### Information provided
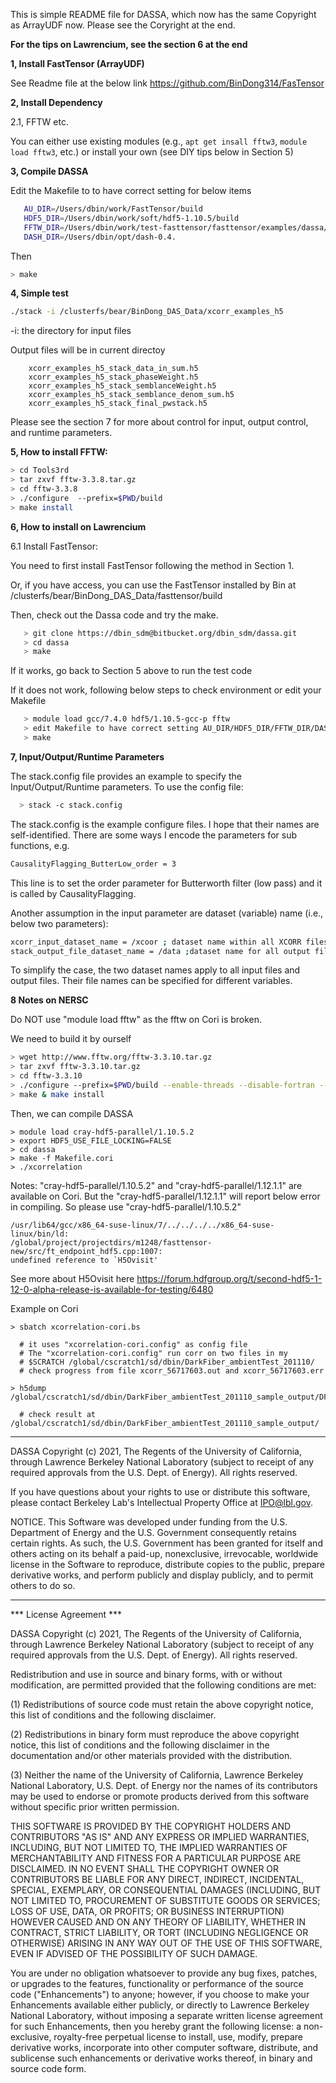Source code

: 
This is simple README file for DASSA, which now has the same Copyright as ArrayUDF now.
Please see the Coryright at the end.


**For the tips on Lawrencium, see the section 6 at the end** 


**1, Install FastTensor (ArrayUDF)** 

  See Readme file at the below link
   https://github.com/BinDong314/FasTensor

**2, Install Dependency** 

   2.1, FFTW etc.

   You can either use existing modules (e.g., ``apt get insall fftw3``, ``module load fftw3``, etc.) or install your own (see DIY tips below in Section 5)
 

**3, Compile DASSA**

Edit the Makefile to to have correct setting for below items
```bash
   AU_DIR=/Users/dbin/work/FastTensor/build
   HDF5_DIR=/Users/dbin/work/soft/hdf5-1.10.5/build
   FFTW_DIR=/Users/dbin/work/test-fasttensor/fasttensor/examples/dassa/Tools3rd/fftw-3.3.8/build
   DASH_DIR=/Users/dbin/opt/dash-0.4.
```

Then
```bash
> make
``` 

**4, Simple test**

```bash
./stack -i /clusterfs/bear/BinDong_DAS_Data/xcorr_examples_h5
```

-i: the directory for input files 
  
Output files will be in current directoy

```
    xcorr_examples_h5_stack_data_in_sum.h5
    xcorr_examples_h5_stack_phaseWeight.h5
    xcorr_examples_h5_stack_semblanceWeight.h5
    xcorr_examples_h5_stack_semblance_denom_sum.h5
    xcorr_examples_h5_stack_final_pwstack.h5
```

Please see the section 7 for more about control for input, output control, and runtime parameters.

**5, How to install FFTW:**

```bash
> cd Tools3rd
> tar zxvf fftw-3.3.8.tar.gz
> cd fftw-3.3.8
> ./configure  --prefix=$PWD/build
> make install
```


**6, How to install on Lawrencium**
   
6.1 Install FastTensor: 

   You need to first install FastTensor following the method in Section 1.  

   Or, if you have access, you can use the FastTensor installed by Bin at /clusterfs/bear/BinDong_DAS_Data/fasttensor/build
   
   Then, check out the Dassa code and try the make.

```bash
   > git clone https://dbin_sdm@bitbucket.org/dbin_sdm/dassa.git
   > cd dassa
   > make
```
   
   If it works, go back to Section 5 above to run the test code

   If it does not work, following below steps to check environment or edit your Makefile

```bash 
   > module load gcc/7.4.0 hdf5/1.10.5-gcc-p fftw
   > edit Makefile to have correct setting AU_DIR/HDF5_DIR/FFTW_DIR/DASH_DIR
   > make
```

**7, Input/Output/Runtime Parameters**

The stack.config file provides an example to specify the Input/Output/Runtime parameters.
To use the config file:

```bash
  > stack -c stack.config
```

The stack.config is the example configure files.
I hope that their names are self-identified. 
There are some ways I encode the parameters for sub functions, e.g.

```bash
CausalityFlagging_ButterLow_order = 3
```

This line is to set the order parameter for Butterworth filter (low pass) and it is called by  CausalityFlagging.

Another assumption in the input parameter are dataset (variable) name (i.e.,  below two parameters):

```bash
xcorr_input_dataset_name = /xcoor ; dataset name within all XCORR files
stack_output_file_dataset_name = /data ;dataset name for all output files
```

To simplify the case, the two dataset names apply to all input files and output files. 
Their file names can  be specified for different variables. 


**8 Notes on NERSC**

Do NOT use "module load fftw" as the fftw on Cori is broken.

We need to build it by ourself

```bash
> wget http://www.fftw.org/fftw-3.3.10.tar.gz
> tar zxvf fftw-3.3.10.tar.gz
> cd fftw-3.3.10
> ./configure --prefix=$PWD/build --enable-threads --disable-fortran --enable-shared --enable-sse2
> make & make install
```

Then, we can compile DASSA
```dash
> module load cray-hdf5-parallel/1.10.5.2
> export HDF5_USE_FILE_LOCKING=FALSE
> cd dassa
> make -f Makefile.cori
> ./xcorrelation
```
Notes: "cray-hdf5-parallel/1.10.5.2" and "cray-hdf5-parallel/1.12.1.1" are available on Cori. But the  "cray-hdf5-parallel/1.12.1.1" will report below error in compiling. So please use "cray-hdf5-parallel/1.10.5.2"
```dash
/usr/lib64/gcc/x86_64-suse-linux/7/../../../../x86_64-suse-linux/bin/ld:
/global/project/projectdirs/m1248/fasttensor-new/src/ft_endpoint_hdf5.cpp:1007: 
undefined reference to `H5Ovisit'
```
See more about H5Ovisit here
https://forum.hdfgroup.org/t/second-hdf5-1-12-0-alpha-release-is-available-for-testing/6480


Example on Cori
```dash
> sbatch xcorrelation-cori.bs

  # it uses "xcorrelation-cori.config" as config file
  # The "xcorrelation-cori.config" run corr on two files in my
  # $SCRATCH /global/cscratch1/sd/dbin/DarkFiber_ambientTest_201110/
  # check progress from file xcorr_56717603.out and xcorr_56717603.err

> h5dump  /global/cscratch1/sd/dbin/DarkFiber_ambientTest_201110_sample_output/DF__UTC_20201112_001132.602.h5

  # check result at /global/cscratch1/sd/dbin/DarkFiber_ambientTest_201110_sample_output/
```


****************************


DASSA Copyright (c) 2021, The Regents of the University of California,
through Lawrence Berkeley National Laboratory (subject to receipt of
any required approvals from the U.S. Dept. of Energy).  All rights reserved.

If you have questions about your rights to use or distribute this software,
please contact Berkeley Lab's Intellectual Property Office at
IPO@lbl.gov.

NOTICE.  This Software was developed under funding from the U.S. Department
of Energy and the U.S. Government consequently retains certain rights.  As
such, the U.S. Government has been granted for itself and others acting on
its behalf a paid-up, nonexclusive, irrevocable, worldwide license in the
Software to reproduce, distribute copies to the public, prepare derivative 
works, and perform publicly and display publicly, and to permit others to do so.


****************************


*** License Agreement ***

DASSA Copyright (c) 2021, The Regents of the University of California,
through Lawrence Berkeley National Laboratory (subject to receipt of
any required approvals from the U.S. Dept. of Energy).  All rights reserved.

Redistribution and use in source and binary forms, with or without
modification, are permitted provided that the following conditions are met:

(1) Redistributions of source code must retain the above copyright notice,
this list of conditions and the following disclaimer.

(2) Redistributions in binary form must reproduce the above copyright
notice, this list of conditions and the following disclaimer in the
documentation and/or other materials provided with the distribution.

(3) Neither the name of the University of California, Lawrence Berkeley
National Laboratory, U.S. Dept. of Energy nor the names of its contributors
may be used to endorse or promote products derived from this software
without specific prior written permission.


THIS SOFTWARE IS PROVIDED BY THE COPYRIGHT HOLDERS AND CONTRIBUTORS "AS IS"
AND ANY EXPRESS OR IMPLIED WARRANTIES, INCLUDING, BUT NOT LIMITED TO, THE
IMPLIED WARRANTIES OF MERCHANTABILITY AND FITNESS FOR A PARTICULAR PURPOSE
ARE DISCLAIMED. IN NO EVENT SHALL THE COPYRIGHT OWNER OR CONTRIBUTORS BE
LIABLE FOR ANY DIRECT, INDIRECT, INCIDENTAL, SPECIAL, EXEMPLARY, OR
CONSEQUENTIAL DAMAGES (INCLUDING, BUT NOT LIMITED TO, PROCUREMENT OF
SUBSTITUTE GOODS OR SERVICES; LOSS OF USE, DATA, OR PROFITS; OR BUSINESS
INTERRUPTION) HOWEVER CAUSED AND ON ANY THEORY OF LIABILITY, WHETHER IN
CONTRACT, STRICT LIABILITY, OR TORT (INCLUDING NEGLIGENCE OR OTHERWISE)
ARISING IN ANY WAY OUT OF THE USE OF THIS SOFTWARE, EVEN IF ADVISED OF THE
POSSIBILITY OF SUCH DAMAGE.

You are under no obligation whatsoever to provide any bug fixes, patches,
or upgrades to the features, functionality or performance of the source
code ("Enhancements") to anyone; however, if you choose to make your
Enhancements available either publicly, or directly to Lawrence Berkeley
National Laboratory, without imposing a separate written license agreement
for such Enhancements, then you hereby grant the following license: a
non-exclusive, royalty-free perpetual license to install, use, modify,
prepare derivative works, incorporate into other computer software,
distribute, and sublicense such enhancements or derivative works thereof,
in binary and source code form.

### Work task
Leaving every picture out, write out exactly the lines from the beginning of the listing above to the line with "See Readme file at the below link", inclusive.

### Exercise response
Source code

: 
This is simple README file for DASSA, which now has the same Copyright as ArrayUDF now.
Please see the Coryright at the end.


**For the tips on Lawrencium, see the section 6 at the end** 


**1, Install FastTensor (ArrayUDF)** 

  See Readme file at the below link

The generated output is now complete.